Count every line that includes the string "Kapitel" in the entries that follow. Nothing besides the number is needed.

- Data extract
────────────────

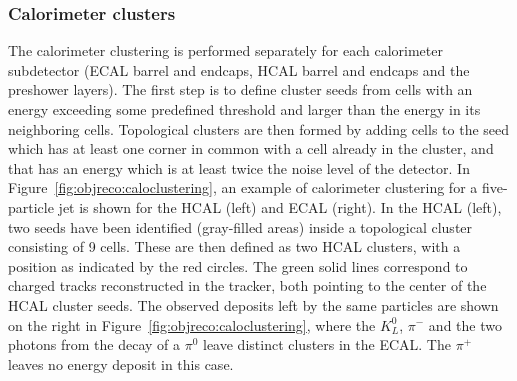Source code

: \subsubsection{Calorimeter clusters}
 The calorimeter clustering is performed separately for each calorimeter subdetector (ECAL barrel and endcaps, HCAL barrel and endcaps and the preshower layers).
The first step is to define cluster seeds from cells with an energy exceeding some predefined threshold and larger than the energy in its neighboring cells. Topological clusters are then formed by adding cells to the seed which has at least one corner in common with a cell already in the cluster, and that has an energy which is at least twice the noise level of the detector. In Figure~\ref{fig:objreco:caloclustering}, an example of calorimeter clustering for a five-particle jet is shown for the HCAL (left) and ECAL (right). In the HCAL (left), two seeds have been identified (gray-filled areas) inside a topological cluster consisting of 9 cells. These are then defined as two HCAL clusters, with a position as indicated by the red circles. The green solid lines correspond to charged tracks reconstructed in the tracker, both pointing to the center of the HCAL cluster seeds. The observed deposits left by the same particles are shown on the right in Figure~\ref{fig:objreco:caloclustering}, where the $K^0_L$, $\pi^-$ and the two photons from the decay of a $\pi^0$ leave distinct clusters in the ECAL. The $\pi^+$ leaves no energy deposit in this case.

────────────────

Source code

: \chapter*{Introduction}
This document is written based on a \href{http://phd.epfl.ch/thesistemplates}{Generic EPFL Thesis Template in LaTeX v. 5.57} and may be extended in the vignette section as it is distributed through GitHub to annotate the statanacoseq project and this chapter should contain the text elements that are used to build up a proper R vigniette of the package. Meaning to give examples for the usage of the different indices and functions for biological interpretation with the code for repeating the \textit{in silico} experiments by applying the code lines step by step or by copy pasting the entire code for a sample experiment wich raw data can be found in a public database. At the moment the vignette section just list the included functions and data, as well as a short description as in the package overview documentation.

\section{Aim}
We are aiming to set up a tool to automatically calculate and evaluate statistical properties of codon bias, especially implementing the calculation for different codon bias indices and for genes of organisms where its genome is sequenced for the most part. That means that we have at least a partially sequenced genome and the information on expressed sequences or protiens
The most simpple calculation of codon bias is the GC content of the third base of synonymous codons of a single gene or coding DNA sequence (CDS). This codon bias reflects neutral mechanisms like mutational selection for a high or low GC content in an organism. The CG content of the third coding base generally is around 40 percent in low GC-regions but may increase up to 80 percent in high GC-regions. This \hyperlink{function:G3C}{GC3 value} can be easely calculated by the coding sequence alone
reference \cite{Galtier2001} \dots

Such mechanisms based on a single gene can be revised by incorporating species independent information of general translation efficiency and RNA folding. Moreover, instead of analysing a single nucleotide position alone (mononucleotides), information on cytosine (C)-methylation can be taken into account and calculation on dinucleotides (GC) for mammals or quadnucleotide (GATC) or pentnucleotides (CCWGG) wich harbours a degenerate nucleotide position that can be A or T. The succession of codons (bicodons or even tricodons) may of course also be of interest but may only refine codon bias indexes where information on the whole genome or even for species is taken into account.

────────────────

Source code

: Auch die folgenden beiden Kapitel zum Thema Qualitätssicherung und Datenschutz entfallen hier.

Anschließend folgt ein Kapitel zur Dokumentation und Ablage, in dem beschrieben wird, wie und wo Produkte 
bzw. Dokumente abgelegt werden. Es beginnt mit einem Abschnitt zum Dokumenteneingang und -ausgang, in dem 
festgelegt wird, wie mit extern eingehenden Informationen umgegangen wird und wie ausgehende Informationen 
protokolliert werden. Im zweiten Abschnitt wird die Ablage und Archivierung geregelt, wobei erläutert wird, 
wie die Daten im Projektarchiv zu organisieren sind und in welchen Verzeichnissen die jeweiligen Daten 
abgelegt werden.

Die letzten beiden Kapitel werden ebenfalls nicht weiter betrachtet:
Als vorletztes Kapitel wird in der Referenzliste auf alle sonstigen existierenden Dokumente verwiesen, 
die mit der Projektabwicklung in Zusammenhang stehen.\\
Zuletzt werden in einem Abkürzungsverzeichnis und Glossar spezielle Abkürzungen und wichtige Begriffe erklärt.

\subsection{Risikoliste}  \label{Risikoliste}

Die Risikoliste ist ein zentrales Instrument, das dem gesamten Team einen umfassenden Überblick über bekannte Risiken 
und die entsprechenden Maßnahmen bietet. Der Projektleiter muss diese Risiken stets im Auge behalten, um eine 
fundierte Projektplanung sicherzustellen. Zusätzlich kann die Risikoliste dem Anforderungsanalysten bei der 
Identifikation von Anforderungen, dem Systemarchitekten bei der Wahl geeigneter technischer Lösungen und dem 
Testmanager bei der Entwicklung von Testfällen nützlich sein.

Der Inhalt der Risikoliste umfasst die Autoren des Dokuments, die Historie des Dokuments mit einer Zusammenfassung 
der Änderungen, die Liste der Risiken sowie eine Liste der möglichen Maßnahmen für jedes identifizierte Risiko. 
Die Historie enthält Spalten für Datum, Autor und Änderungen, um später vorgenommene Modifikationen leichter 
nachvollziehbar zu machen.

────────────────

- Answer to the exercise
4